FLA Chamber of Commerce suit vs. commuter self defense

Posted by David Hardy · 24 April 2008 09:17 AM

Here's a pdf file of the complaint, scanned and thus rather large. The three theories are deprivation of property w/o due process, taking of property by regulation w/o compensation, and violation of the Federal OSHA standards. I'd rate the first two as very weak, and don't do OSHA so I can't size up the last.

One thing does strike me as incongruous. The last theory invokes a statute which extensively regulates how business is carried on. The first two argue that a far more trifling interference with business is unconstitutional.

· State legislation

3 Comments | Leave a comment

jon | April 24, 2008 12:17 PM | Reply

i only know OSHA as the "dock nazis." i don't ever take on responsibilities i can avoid at sea because they're liable to slap fines on us for not wearing a life vest correctly.

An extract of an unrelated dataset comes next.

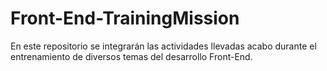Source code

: # Front-End-TrainingMission
En este repositorio se integrarán las actividades llevadas acabo durante el entrenamiento de diversos temas del desarrollo Front-End.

Bill | April 25, 2008 9:01 AM | Reply

I used to "do" OSHA. The OSHAct contains what's known as the "general duty" clause. It states that employers have a general duty to provide a "workplace free from recognized hazards." The idea is to take steps as required to "provide a safe and healthful workplace." The reasoning goes: guns in the workplace are a recognized hazard. Witness the various workplace shootings over the years. An employer can be viewed as complying with its general duty under the OSHAct to provide a workplace free from recognized hazards by bannings guns. The OSHAct contains preepmtion provisions, overruling state laws to the contrary. Thus, a state law that prevents an employer from ridding guns from its workplace is an obstruction and impediment to compliance with the OSHAct and is preempted.

I don't really buy that argument, but there it is. If I recall right, it worked in the Oklahoma case. Somebody check me on that, though.

Oh, and the constitutionality of OSHA was settled long ago.

I can also say that the taking by regulation is going to get them precisely nowhere. I had to research this one a couple years ago. Lots of folks have argued that for lots of regulations (mostly environmental regs) - almost entirely unsuccessfully. Your property must be rendered utterly and completely useless and valueless by a regulation for it to be an unconstitutional "taking." As long as you still have some use of your property and it retains some value, it has not been "taken." A law saying you can't ban guns in locked cars in your employee parking lot in no way rises to the level of a regulatory taking of your property. Some argue for a "partial" taking by regulation; i.e., you're owed compensation to the extent your property value or use was diminished. But again, those are tough cases and have not met with wide success.

Gildas | April 25, 2008 9:16 PM | Reply

The OSHA argument did work for them in the OK case, but as far as I know that has not yet reached the Appeals court. They will find a friendly judge and win in District court, then the fun will start.